Creators are no longer able to “throw anything at a wall and hope it sticks” she said, with the exception to the rule being when they already have a large platform or public profile before launching into the podcasting space.

Acting head of podcasts at Nova Entertainment, Ellie Beattie, said the network is increasingly looking for talent that have “already worked to build their community”.

“We talk a lot about influencers having podcasts and you know, you look at somebody’s Instagram page and they have a million followers, that doesn’t necessarily mean their podcast is gonna get a million downloads,” she said.

“For me, I’m looking for people that have a really engaged audience where if talent says, ‘I have this great new project’, the audience runs towards it.”

L-R: Michael Thompson, Ellie Beattie, Zara McDonald, Michelle Andrews, Ben Watts, Darcy Song

But building an audience isn’t an easy task, according to Andrews, who described Shameless’ difficulty working with a non-existent marketing budgets when the pair launched.
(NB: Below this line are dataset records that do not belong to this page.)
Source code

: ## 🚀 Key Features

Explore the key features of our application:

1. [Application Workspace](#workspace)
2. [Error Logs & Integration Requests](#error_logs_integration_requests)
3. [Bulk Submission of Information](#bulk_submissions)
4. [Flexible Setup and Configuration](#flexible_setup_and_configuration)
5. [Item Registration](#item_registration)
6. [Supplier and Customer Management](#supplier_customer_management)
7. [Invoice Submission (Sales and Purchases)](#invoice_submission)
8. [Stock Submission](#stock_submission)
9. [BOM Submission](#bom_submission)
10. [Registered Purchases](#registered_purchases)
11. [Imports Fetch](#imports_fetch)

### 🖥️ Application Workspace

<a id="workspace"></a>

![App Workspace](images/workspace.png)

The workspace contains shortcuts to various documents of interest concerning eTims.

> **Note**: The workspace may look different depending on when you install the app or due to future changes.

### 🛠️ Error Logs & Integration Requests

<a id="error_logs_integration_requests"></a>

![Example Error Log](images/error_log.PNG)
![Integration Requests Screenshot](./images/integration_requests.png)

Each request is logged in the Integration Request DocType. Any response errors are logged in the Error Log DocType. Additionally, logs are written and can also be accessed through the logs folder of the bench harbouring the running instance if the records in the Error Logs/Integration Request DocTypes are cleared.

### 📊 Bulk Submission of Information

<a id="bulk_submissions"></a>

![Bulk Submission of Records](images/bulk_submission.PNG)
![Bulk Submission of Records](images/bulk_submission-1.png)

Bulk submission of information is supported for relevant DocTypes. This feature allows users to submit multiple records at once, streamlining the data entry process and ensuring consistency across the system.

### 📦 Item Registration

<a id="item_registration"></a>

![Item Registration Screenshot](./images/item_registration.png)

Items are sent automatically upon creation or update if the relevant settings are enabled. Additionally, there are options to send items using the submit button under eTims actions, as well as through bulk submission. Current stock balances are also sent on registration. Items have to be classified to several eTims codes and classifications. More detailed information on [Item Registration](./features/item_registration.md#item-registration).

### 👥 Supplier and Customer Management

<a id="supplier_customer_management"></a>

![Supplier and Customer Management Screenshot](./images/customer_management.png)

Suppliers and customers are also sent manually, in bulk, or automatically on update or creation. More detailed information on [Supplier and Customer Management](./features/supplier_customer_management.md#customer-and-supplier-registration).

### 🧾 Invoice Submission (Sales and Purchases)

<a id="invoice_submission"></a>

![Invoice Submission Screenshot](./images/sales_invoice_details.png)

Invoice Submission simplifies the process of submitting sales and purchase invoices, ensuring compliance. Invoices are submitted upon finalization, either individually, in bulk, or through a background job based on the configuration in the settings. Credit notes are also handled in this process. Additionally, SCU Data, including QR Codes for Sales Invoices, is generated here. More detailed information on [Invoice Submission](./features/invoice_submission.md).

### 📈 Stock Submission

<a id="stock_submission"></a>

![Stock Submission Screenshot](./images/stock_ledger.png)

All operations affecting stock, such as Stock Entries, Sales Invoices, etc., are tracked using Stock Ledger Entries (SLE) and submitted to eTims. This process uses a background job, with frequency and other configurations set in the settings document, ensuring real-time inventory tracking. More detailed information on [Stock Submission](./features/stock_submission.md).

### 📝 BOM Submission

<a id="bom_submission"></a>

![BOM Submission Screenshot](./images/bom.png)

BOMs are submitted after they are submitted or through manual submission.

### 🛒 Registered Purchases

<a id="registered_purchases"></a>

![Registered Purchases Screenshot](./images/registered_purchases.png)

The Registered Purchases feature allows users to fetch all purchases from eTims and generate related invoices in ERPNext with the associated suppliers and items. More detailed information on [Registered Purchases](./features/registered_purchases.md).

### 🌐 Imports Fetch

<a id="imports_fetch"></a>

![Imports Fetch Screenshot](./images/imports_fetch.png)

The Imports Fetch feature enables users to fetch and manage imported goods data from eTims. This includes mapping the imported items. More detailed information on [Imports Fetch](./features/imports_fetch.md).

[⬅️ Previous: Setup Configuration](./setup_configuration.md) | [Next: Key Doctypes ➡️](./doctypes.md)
“I think we were spending $30 on Instagram ads a month, because that was what we could scratch together,” she recalled. “I remember we’d pool together our money to spend on Officeworks printing and we’d print out flyers to put on the back of university bathrooms about our show.

“We were really meticulous about trying to tap into an audience that would care, and it took a really long time. I remember when we found 10,000 monthly listeners in October the year we launched. It’s been five years down the line and now we have a million unique listeners a month across the shows, which is really exciting. But that has been such a process.”